Quattro anni fa giocava a scuola, oggi Lamine Yamal punta alla gloria mondiale
Intervistato dalla RFEF, ha dichiarato: "Finalmente è arrivato il momento. Credo che da quando si sono conclusi gli Europei, tutti pensavamo a questo giorno e siamo davvero entusiasti. Arriviamo come la squadra che siamo, da campioni d'Europa, e daremo tutto."
Lamine Yamal è fermo da aprile a causa di un infortunio subito con il Barcellona, e c'era il timore che non fosse pronto per i Mondiali. La sua convocazione nella rosa di Luis de la Fuente ha fugato ogni dubbio, ma non ha impedito che il pensiero del torneo lo accompagnasse già dal momento in cui si è fatto male al bicipite femorale.
Ha aggiunto: "Ricordo la sequenza dell'infortunio. Pregavo dentro di me che non fosse nulla, solo un crampo o qualcosa di lieve, perché sentivo i Mondiali così vicini e sapevo che si trattava di un problema al tendine del ginocchio, che non avevo mai avuto prima. Ma sapevo che non sarebbe stata una guarigione rapida. Perciò temevo che fosse grave e, soprattutto, che anche se non lo fosse, potessi ricadere e perdere la Coppa del Mondo.
"È anche vero che sapere di giocare un Mondiale aiuta, perché la mente sembra non aver giocato neppure una partita in tutta la stagione, e non vedo l'ora di esordire."

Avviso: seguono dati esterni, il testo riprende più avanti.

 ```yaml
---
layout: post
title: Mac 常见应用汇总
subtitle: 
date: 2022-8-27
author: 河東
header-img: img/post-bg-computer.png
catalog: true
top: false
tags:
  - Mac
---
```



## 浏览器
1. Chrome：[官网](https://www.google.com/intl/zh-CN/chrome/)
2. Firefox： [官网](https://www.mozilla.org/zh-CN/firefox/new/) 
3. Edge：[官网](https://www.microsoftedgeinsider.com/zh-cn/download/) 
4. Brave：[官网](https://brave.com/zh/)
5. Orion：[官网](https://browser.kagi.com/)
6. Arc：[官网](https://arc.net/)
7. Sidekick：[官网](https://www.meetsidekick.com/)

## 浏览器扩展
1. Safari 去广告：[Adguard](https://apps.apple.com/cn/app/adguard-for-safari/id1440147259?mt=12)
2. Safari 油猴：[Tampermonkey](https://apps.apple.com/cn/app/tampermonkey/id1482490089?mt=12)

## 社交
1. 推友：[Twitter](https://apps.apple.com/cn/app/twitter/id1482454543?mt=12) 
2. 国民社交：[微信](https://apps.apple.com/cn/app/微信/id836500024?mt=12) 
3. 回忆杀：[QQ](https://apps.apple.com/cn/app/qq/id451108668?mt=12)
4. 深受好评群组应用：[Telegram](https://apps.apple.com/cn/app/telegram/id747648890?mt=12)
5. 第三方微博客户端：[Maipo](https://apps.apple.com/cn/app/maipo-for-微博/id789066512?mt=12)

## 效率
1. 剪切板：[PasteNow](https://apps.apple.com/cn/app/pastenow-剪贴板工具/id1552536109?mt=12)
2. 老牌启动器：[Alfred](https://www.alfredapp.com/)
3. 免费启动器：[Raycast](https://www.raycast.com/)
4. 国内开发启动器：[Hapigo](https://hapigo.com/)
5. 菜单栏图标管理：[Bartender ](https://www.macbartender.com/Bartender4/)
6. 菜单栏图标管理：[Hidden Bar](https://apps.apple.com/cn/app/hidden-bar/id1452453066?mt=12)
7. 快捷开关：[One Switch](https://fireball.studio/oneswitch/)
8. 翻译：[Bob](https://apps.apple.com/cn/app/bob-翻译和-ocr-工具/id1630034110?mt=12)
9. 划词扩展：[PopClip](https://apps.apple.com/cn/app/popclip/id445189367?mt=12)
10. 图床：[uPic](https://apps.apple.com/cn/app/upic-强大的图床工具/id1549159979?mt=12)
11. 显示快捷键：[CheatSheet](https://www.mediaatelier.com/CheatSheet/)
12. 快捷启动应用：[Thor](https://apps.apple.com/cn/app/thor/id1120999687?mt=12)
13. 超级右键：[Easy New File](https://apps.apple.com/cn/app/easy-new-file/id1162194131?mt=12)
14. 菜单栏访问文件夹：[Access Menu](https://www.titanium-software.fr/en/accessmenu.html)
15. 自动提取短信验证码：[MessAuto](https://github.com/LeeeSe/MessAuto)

Il diciottenne è esploso sulla scena agli Europei 2024, aiutando la Spagna a sollevare il primo grande trofeo dal 2012, quando Lamine Yamal aveva solo quattro anni. Quel riflettore è diventato ancora più intenso dopo le sue prestazioni costanti con il Barcellona, costringendolo a crescere in fretta.
Ha spiegato: "Nella mia mente, sembra che giochi a calcio da dieci anni, ma in realtà sono passati tre anni, e quattro anni fa giocavo ancora con loro al centro sportivo del quartiere. Quindi, un ragazzino con cui giocavi tre anni fa ora parteciperà a un Mondiale. Dev'essere qualcosa di pazzesco, davvero pazzesco."
Nella sua carriera breve ma straordinaria, ha già vinto grandi trofei con club e nazionale, ma la Coppa del Mondo è il sogno di ogni bambino, e Lamine Yamal non fa eccezione.
Alla domanda se abbia mai pensato di sollevare il trofeo Jules Rimet, ha risposto: "Mille volte, nella mia stanza o quando vincevamo una partita al centro sportivo del quartiere, perché penso che la Coppa del Mondo sia la cosa più grande nel calcio."
Grazie alla sua rapida ascesa al successo, Lamine Yamal si è creato un enorme seguito, cosa che conosce bene visto che da piccolo adorava Neymar, un giocatore che potrebbe incontrare in questo Mondiale.
Interrogato sui suoi fan, ha detto: "Sono quelli con cui mi identifico di più. Alla fine, quando vedo un bambino, so che nella sua mente sta guardando il suo idolo e non capisce...
"Non è che io sia di cattivo umore, penso che in quel momento ti devi fermare e fare una foto, perché quando ero piccolo, il mio idolo era Neymar e avrei fatto qualsiasi cosa per una foto con Neymar da bambino, qualsiasi cosa.
"Se mi avessero detto di andare in Russia in treno, ci sarei andato in treno per una foto con lui. Quindi sì, mi immedesimo molto in loro perché so che pensano solo di essere davanti al loro idolo e vogliono essere come lui e avere una foto con lui."
La Spagna affronterà Capo Verde, Arabia Saudita e Uruguay nel Gruppo H, e la Roja dovrebbe superarlo senza problemi. L'attenzione si sposterà poi su avversari sempre più forti, se la Spagna vorrà ripetere il successo del 2010.
"Alla fine, giochiamo contro squadre molto forti. Se affrontiamo la Francia, potrei essere molto importante, ma se la squadra non gira, non possiamo fare nulla. Perciò vado con quell'entusiasmo, perché so che abbiamo una grande squadra, una delle migliori che abbiamo mai avuto, e abbiamo giocatori molto importanti.
"A cominciare da Rodri, che è un vincitore del Pallone d'Oro. (Mikel) Oyarzabal, che per me è tra i migliori attaccanti del Mondiale, è fantastico. Ed è anche sicuro di sé. Abbiamo Pedri. Amo vederlo giocare. Reparto per reparto, a cominciare da (Marc) Cucurella, che agli Europei sembrava un altro giocatore. Abbiamo una rosa piena di grandi calciatori e in porta abbiamo i tre migliori."